Qu’est-ce qui te passionne le plus dans le Breaking ?

Ce qui m’a tout de suite attiré au début, c’était l’harmonie entre la musique et les mouvements, et la façon artistique dont ils se mêlaient. Plus qu’un sport, c’était pour moi un exutoire, une manière de libérer mon énergie, surtout en pleine adolescence. Mon amour n’a fait que grandir avec le temps. Le Breaker est comme un peintre qui exprime ses idées et ses émotions en couleurs — sauf que lui, il le fait avec son corps. C’est une danse qui touche l’âme.

Comment t’investis pour la cause ?

En tant que Conseiller Technique Régional, mon rôle consiste à organiser des entraînements, des formations et des compétitions régionales en Breaking et Hip Hop dans la région de Casablanca, en particulier pour les jeunes et les enfants, car ils représentent la génération future. Ces actions sont menées sous la supervision de la Fédération Royale.

Concernant mon activité personnelle, en tant que membre de la première génération, je mets toujours mon humble know-how au service des passionnés de la discipline. Je me considère comme un coach, un guide, voire un encadrant pour la jeunesse actuelle.

Je suis également présent dans les salles d’entraînement, les festivals et événements, qu’ils soient locaux ou nationaux.
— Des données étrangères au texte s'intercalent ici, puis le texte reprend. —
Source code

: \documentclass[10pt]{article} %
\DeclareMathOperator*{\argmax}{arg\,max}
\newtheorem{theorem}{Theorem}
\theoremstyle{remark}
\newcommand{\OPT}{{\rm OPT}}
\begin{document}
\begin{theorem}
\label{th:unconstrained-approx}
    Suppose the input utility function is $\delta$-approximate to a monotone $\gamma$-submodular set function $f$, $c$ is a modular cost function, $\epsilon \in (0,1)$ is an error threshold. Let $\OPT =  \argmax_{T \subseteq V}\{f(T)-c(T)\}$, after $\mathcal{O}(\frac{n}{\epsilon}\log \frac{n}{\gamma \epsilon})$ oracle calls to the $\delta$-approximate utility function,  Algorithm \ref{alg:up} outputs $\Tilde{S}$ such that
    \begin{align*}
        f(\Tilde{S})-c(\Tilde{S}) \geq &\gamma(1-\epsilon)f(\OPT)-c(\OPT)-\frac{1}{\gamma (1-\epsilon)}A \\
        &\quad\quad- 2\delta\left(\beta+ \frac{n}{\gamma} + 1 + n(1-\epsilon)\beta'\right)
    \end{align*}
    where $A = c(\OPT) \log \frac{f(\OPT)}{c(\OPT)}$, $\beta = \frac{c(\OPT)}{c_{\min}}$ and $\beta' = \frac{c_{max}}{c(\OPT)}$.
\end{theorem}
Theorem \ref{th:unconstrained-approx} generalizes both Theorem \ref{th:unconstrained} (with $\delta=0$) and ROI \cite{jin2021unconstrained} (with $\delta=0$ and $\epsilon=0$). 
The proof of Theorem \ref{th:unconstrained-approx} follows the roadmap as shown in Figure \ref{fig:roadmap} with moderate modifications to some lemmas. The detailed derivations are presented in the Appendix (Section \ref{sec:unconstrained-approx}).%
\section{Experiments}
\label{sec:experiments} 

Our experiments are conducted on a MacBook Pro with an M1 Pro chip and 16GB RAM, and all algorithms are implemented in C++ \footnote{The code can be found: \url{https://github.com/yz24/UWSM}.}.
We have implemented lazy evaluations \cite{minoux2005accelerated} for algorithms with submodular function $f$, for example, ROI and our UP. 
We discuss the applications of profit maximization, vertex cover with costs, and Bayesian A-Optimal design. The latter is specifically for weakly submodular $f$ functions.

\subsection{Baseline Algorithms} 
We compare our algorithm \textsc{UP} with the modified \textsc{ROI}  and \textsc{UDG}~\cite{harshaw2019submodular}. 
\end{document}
Je m’assure de documenter ces activités en vidéo afin d’en garder une trace pour la mémoire collective.

Est-ce que les nouvelles générations de Breakers partagent le même état d’esprit que vous auparavant, est-ce qu’ils vous ressemblent et marchent sur vos pas ?

A notre époque les choses étaient assez complexes. Le Breaking était nouveau au Maroc et on ne connaissait pas ses techniques. On s’entraînait malgré tout, souvent dans la rue, sous la pluie, dans des conditions climatiques et sociales compliquées, sans soutien.

Comparé à nous, les jeunes d’aujourd’hui ont beaucoup plus de moyens à leur disposition : réseaux sociaux, tutoriels YouTube, compétitions locales, régionales et nationales… Ils peuvent apprendre de nouvelles techniques et échanger avec d’autres danseurs, ce que nous ne pouvions pas faire à l’époque.

Mais ce que les deux générations ont en commun, c’est l’amour profond de la danse. Cet amour pousse les pratiquants à faire toujours plus d’efforts, à répéter les mouvements des dizaines de fois, malgré les échecs, jusqu’à les maîtriser parfaitement.

Quel (s) conseil (s) aimerais-tu leur donner ?

Je leur dirais ceci : « Plus tu aimes quelque chose, plus cette chose t’aimera en retour» et aussi « Plus tu donnes, plus tu reçois».

Mon conseil aux B-Girls, dont le nombre reste faible, mais dont la présence est puissante, serait : « entraînez-vous en continu pour bien maîtriser les bases. Travaillez votre technique et participez aux compétitions, car cela vous permettra de découvrir vos faiblesses, mais aussi les forces de vos adversaires. Assistez aux événements et aux entraînements en tant que participantes ou spectatrices, cela vous aidera à rester à jour et à évoluer ».